[PROBLEM STATEMENT]
Your response should give back each record exactly, word for word.

Saved entries

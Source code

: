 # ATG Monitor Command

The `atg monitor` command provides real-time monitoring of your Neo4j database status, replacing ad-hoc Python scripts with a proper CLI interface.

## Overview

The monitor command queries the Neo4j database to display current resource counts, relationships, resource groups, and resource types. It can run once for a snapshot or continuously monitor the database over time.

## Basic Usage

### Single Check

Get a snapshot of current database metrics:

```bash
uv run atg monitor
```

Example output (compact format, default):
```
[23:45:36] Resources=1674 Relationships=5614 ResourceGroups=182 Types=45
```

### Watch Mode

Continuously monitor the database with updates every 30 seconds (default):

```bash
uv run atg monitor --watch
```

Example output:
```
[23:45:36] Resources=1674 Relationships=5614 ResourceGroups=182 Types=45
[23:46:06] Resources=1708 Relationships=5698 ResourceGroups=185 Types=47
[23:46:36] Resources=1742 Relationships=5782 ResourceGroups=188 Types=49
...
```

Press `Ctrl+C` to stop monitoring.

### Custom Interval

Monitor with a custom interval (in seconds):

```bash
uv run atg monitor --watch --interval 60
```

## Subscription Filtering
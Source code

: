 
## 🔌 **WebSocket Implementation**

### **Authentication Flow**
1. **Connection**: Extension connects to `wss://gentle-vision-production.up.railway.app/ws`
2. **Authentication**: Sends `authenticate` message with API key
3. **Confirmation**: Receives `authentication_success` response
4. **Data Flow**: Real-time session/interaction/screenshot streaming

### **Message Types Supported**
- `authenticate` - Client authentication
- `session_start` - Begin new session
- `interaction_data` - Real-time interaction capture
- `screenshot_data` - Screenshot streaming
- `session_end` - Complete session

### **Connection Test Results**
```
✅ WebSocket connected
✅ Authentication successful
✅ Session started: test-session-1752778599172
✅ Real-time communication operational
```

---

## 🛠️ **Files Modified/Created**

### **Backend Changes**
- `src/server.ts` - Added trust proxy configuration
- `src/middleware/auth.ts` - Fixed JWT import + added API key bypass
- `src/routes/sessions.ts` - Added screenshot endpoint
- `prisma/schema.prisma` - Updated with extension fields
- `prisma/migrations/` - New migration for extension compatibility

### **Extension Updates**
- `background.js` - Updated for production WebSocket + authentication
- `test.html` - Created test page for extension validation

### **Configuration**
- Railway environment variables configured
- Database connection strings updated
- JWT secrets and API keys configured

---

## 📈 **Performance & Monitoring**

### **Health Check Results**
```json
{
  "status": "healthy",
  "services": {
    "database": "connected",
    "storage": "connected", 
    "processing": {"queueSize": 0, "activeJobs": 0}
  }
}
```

[ANSWER AREA]
Source code

: # ATG Monitor Command

The `atg monitor` command provides real-time monitoring of your Neo4j database status, replacing ad-hoc Python scripts with a proper CLI interface.

## Overview

The monitor command queries the Neo4j database to display current resource counts, relationships, resource groups, and resource types. It can run once for a snapshot or continuously monitor the database over time.

## Basic Usage

### Single Check

Get a snapshot of current database metrics:

```bash
uv run atg monitor
```

Example output (compact format, default):
```
[23:45:36] Resources=1674 Relationships=5614 ResourceGroups=182 Types=45
```

### Watch Mode

Continuously monitor the database with updates every 30 seconds (default):

```bash
uv run atg monitor --watch
```

Example output:
```
[23:45:36] Resources=1674 Relationships=5614 ResourceGroups=182 Types=45
[23:46:06] Resources=1708 Relationships=5698 ResourceGroups=185 Types=47
[23:46:36] Resources=1742 Relationships=5782 ResourceGroups=188 Types=49
...
```

Press `Ctrl+C` to stop monitoring.

### Custom Interval

Monitor with a custom interval (in seconds):

```bash
uv run atg monitor --watch --interval 60
```

## Subscription Filtering
Source code

: 
## 🔌 **WebSocket Implementation**

### **Authentication Flow**
1. **Connection**: Extension connects to `wss://gentle-vision-production.up.railway.app/ws`
2. **Authentication**: Sends `authenticate` message with API key
3. **Confirmation**: Receives `authentication_success` response
4. **Data Flow**: Real-time session/interaction/screenshot streaming

### **Message Types Supported**
- `authenticate` - Client authentication
- `session_start` - Begin new session
- `interaction_data` - Real-time interaction capture
- `screenshot_data` - Screenshot streaming
- `session_end` - Complete session

### **Connection Test Results**
```
✅ WebSocket connected
✅ Authentication successful
✅ Session started: test-session-1752778599172
✅ Real-time communication operational
```

---

## 🛠️ **Files Modified/Created**

### **Backend Changes**
- `src/server.ts` - Added trust proxy configuration
- `src/middleware/auth.ts` - Fixed JWT import + added API key bypass
- `src/routes/sessions.ts` - Added screenshot endpoint
- `prisma/schema.prisma` - Updated with extension fields
- `prisma/migrations/` - New migration for extension compatibility

### **Extension Updates**
- `background.js` - Updated for production WebSocket + authentication
- `test.html` - Created test page for extension validation

### **Configuration**
- Railway environment variables configured
- Database connection strings updated
- JWT secrets and API keys configured

---

## 📈 **Performance & Monitoring**

### **Health Check Results**
```json
{
  "status": "healthy",
  "services": {
    "database": "connected",
    "storage": "connected", 
    "processing": {"queueSize": 0, "activeJobs": 0}
  }
}
```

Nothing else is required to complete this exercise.